→ **Aim of the exercise**: Search the listing below, and show each line that includes the word "partial".

→ **Information shown**:

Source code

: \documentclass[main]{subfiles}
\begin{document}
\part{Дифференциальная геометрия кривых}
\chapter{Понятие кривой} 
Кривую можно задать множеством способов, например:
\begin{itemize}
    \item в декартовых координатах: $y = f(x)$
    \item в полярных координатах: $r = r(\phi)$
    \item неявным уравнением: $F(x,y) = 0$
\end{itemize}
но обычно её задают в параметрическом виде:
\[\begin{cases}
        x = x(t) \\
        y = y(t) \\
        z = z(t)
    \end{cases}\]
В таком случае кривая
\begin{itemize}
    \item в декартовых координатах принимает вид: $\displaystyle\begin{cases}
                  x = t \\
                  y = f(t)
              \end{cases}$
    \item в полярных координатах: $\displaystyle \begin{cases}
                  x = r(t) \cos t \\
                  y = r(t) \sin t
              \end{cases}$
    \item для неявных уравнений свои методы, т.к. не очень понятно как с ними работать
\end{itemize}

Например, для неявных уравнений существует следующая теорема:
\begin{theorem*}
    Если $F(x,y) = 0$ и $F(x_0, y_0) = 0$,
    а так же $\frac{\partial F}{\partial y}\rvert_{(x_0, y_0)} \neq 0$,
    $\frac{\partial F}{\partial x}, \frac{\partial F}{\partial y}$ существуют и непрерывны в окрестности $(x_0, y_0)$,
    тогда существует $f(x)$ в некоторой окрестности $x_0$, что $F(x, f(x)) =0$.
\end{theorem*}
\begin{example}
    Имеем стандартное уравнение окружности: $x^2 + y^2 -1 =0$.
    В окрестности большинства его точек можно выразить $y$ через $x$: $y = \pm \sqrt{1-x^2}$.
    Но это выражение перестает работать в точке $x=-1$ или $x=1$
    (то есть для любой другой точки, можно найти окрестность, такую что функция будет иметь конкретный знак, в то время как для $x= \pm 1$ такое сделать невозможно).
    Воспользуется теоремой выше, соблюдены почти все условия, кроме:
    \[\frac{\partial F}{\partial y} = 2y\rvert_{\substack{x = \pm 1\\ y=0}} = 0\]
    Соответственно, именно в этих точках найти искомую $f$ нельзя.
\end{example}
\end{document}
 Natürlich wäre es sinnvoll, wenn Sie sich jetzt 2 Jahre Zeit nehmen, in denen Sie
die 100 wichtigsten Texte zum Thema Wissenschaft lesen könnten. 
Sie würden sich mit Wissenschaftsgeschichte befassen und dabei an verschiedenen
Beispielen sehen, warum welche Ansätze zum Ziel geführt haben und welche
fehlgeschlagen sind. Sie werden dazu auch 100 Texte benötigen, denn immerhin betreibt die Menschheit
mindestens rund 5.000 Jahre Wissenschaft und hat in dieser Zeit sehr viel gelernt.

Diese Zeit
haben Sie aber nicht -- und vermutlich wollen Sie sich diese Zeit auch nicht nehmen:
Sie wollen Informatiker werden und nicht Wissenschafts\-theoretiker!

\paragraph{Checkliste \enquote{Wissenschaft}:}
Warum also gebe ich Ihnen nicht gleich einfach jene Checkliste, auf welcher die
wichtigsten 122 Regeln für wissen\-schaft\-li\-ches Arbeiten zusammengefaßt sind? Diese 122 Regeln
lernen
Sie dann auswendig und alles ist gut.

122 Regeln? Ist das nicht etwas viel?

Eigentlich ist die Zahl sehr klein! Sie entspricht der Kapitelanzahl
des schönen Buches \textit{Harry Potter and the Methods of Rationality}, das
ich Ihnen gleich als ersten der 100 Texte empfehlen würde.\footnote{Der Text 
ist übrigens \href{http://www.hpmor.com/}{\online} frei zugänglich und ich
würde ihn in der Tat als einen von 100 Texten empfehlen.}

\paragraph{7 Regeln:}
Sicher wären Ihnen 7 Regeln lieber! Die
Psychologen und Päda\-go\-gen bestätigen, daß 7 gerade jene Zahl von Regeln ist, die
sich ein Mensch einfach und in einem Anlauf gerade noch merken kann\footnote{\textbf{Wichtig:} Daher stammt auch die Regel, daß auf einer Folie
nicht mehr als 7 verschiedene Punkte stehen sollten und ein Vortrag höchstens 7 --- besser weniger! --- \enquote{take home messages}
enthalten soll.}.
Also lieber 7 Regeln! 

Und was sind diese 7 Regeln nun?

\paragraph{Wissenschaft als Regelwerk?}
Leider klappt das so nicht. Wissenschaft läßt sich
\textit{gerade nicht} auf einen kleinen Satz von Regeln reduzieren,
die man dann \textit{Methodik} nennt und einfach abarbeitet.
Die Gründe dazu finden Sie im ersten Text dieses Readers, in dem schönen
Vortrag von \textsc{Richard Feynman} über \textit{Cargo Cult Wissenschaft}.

→ **Output below**:
    а так же $\frac{\partial F}{\partial y}\rvert_{(x_0, y_0)} \neq 0$,
    $\frac{\partial F}{\partial x}, \frac{\partial F}{\partial y}$ существуют и непрерывны в окрестности $(x_0, y_0)$,
    \[\frac{\partial F}{\partial y} = 2y\rvert_{\substack{x = \pm 1\\ y=0}} = 0\]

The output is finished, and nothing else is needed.